▶ **To do**
What lines of the data below hold the string "newtheorem"? Copy each one out.
##### Material for the task
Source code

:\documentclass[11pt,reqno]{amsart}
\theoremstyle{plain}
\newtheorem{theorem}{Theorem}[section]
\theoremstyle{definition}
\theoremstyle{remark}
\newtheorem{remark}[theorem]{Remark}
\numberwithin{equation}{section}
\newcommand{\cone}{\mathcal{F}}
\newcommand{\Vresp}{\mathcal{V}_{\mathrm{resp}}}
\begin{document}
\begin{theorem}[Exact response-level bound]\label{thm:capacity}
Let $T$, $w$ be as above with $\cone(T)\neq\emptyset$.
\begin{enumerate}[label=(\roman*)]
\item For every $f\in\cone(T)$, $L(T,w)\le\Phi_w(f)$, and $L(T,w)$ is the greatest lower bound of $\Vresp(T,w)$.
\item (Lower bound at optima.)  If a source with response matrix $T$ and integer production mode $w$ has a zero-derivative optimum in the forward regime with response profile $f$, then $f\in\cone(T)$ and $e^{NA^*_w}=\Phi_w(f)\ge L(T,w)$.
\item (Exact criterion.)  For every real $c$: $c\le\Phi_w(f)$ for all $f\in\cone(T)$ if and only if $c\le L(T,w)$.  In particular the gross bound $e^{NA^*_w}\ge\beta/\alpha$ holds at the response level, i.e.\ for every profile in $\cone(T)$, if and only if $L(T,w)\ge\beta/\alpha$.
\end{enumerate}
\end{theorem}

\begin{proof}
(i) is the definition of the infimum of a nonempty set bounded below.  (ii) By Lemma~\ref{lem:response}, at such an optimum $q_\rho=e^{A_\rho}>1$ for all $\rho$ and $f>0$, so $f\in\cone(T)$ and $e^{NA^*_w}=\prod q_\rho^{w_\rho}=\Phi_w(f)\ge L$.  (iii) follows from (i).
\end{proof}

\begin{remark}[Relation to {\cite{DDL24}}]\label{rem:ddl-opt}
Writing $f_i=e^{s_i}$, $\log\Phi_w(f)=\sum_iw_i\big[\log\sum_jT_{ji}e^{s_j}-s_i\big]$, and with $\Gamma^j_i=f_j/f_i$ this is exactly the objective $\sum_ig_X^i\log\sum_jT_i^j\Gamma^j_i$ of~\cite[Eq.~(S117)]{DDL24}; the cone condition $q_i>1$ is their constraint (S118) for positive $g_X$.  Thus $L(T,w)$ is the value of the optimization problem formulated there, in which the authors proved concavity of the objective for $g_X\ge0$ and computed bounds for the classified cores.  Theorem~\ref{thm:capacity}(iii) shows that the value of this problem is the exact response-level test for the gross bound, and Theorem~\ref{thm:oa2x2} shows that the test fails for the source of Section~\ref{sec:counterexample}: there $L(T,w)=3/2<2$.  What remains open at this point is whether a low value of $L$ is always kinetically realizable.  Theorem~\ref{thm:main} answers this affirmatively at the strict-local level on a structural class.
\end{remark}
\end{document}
##########
▶ **Solution for this problem**
\newtheorem{theorem}{Theorem}[section]
\newtheorem{remark}[theorem]{Remark}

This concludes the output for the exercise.